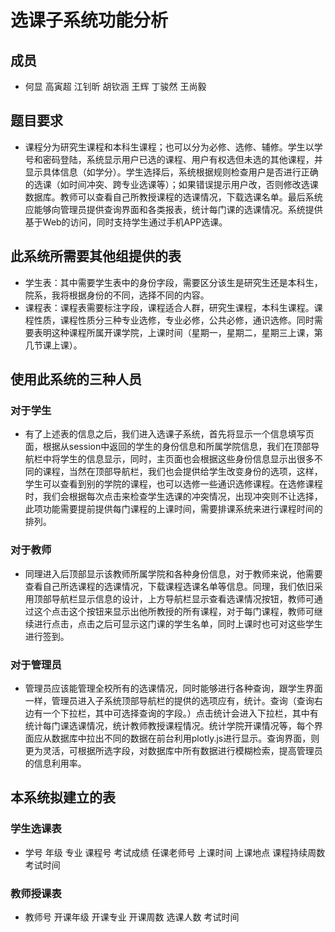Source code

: # 选课子系统功能分析

## 成员
 - 何显 高寅超 江钊昕 胡钦涵 王辉 丁骏然 王尚毅

## 题目要求
- 课程分为研究生课程和本科生课程；也可以分为必修、选修、辅修。学生以学号和密码登陆，系统显示用户已选的课程、用户有权选但未选的其他课程，并显示具体信息（如学分）。学生选择后，系统根据规则检查用户是否进行正确的选课（如时间冲突、跨专业选课等）；如果错误提示用户改，否则修改选课数据库。教师可以查看自己所教授课程的选课情况，下载选课名单。最后系统应能够向管理员提供查询界面和各类报表，统计每门课的选课情况。系统提供基于Web的访问，同时支持学生通过手机APP选课。

## 此系统所需要其他组提供的表

- 学生表：其中需要学生表中的身份字段，需要区分该生是研究生还是本科生，院系，我将根据身份的不同，选择不同的内容。
- 课程表：课程表需要标注字段，课程适合人群，研究生课程，本科生课程。课程性质，课程性质分三种专业选修，专业必修，公共必修，通识选修。同时需要表明这种课程所属开课学院，上课时间（星期一，星期二，星期三上课，第几节课上课）。

## 使用此系统的三种人员

### 对于学生
- 有了上述表的信息之后，我们进入选课子系统，首先将显示一个信息填写页面，根据从session中返回的学生的身份信息和所属学院信息，我们在顶部导航栏中将学生的信息显示，同时，主页面也会根据这些身份信息显示出很多不同的课程，当然在顶部导航栏，我们也会提供给学生改变身份的选项，这样，学生可以查看到别的学院的课程，也可以选修一些通识选修课程。在选修课程时，我们会根据每次点击来检查学生选课的冲突情况，出现冲突则不让选择，此项功能需要提前提供每门课程的上课时间，需要排课系统来进行课程时间的排列。

### 对于教师
- 同理进入后顶部显示该教师所属学院和各种身份信息，对于教师来说，他需要查看自己所选课程的选课情况，下载课程选课名单等信息。同理，我们依旧采用顶部导航栏显示信息的设计，上方导航栏显示查看选课情况按钮，教师可通过这个点击这个按钮来显示出他所教授的所有课程，对于每门课程，教师可继续进行点击，点击之后可显示这门课的学生名单，同时上课时也可对这些学生进行签到。

### 对于管理员

- 管理员应该能管理全校所有的选课情况，同时能够进行各种查询，跟学生界面一样，管理员进入子系统顶部导航栏的提供的选项应有，统计。查询（查询右边有一个下拉栏，其中可选择查询的字段。）点击统计会进入下拉栏，其中有统计每门课选课情况，统计教师教授课程情况。统计学院开课情况等，每个界面应从数据库中拉出不同的数据在前台利用plotly.js进行显示。查询界面，则更为灵活，可根据所选字段，对数据库中所有数据进行模糊检索，提高管理员的信息利用率。

## 本系统拟建立的表

### 学生选课表

- 学号 年级  专业 课程号 考试成绩 任课老师号 上课时间 上课地点 课程持续周数 考试时间

### 教师授课表

- 教师号 开课年级 开课专业 开课周数 选课人数 考试时间

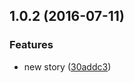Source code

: <a name="1.0.2"></a>
## 1.0.2 (2016-07-11)


### Features

* new story ([30addc3](https://bitbucket.org/atlassian/https://bitbucket.org/atlassian/atlaskit/commits/30addc3))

*INSTRUCTIONS TO FOLLOW:* Extract, verbatim and alone, the lines from the line that contains "- 有了上述表的信息之后，我" to the last line of the records, inclusive; drop any picture.

*OUTPUT OF THE EXERCISE:*
- 有了上述表的信息之后，我们进入选课子系统，首先将显示一个信息填写页面，根据从session中返回的学生的身份信息和所属学院信息，我们在顶部导航栏中将学生的信息显示，同时，主页面也会根据这些身份信息显示出很多不同的课程，当然在顶部导航栏，我们也会提供给学生改变身份的选项，这样，学生可以查看到别的学院的课程，也可以选修一些通识选修课程。在选修课程时，我们会根据每次点击来检查学生选课的冲突情况，出现冲突则不让选择，此项功能需要提前提供每门课程的上课时间，需要排课系统来进行课程时间的排列。

### 对于教师
- 同理进入后顶部显示该教师所属学院和各种身份信息，对于教师来说，他需要查看自己所选课程的选课情况，下载课程选课名单等信息。同理，我们依旧采用顶部导航栏显示信息的设计，上方导航栏显示查看选课情况按钮，教师可通过这个点击这个按钮来显示出他所教授的所有课程，对于每门课程，教师可继续进行点击，点击之后可显示这门课的学生名单，同时上课时也可对这些学生进行签到。

### 对于管理员

- 管理员应该能管理全校所有的选课情况，同时能够进行各种查询，跟学生界面一样，管理员进入子系统顶部导航栏的提供的选项应有，统计。查询（查询右边有一个下拉栏，其中可选择查询的字段。）点击统计会进入下拉栏，其中有统计每门课选课情况，统计教师教授课程情况。统计学院开课情况等，每个界面应从数据库中拉出不同的数据在前台利用plotly.js进行显示。查询界面，则更为灵活，可根据所选字段，对数据库中所有数据进行模糊检索，提高管理员的信息利用率。

## 本系统拟建立的表

### 学生选课表

- 学号 年级  专业 课程号 考试成绩 任课老师号 上课时间 上课地点 课程持续周数 考试时间

### 教师授课表

- 教师号 开课年级 开课专业 开课周数 选课人数 考试时间

Source code

: <a name="1.0.2"></a>
## 1.0.2 (2016-07-11)


### Features

* new story ([30addc3](https://bitbucket.org/atlassian/https://bitbucket.org/atlassian/atlaskit/commits/30addc3))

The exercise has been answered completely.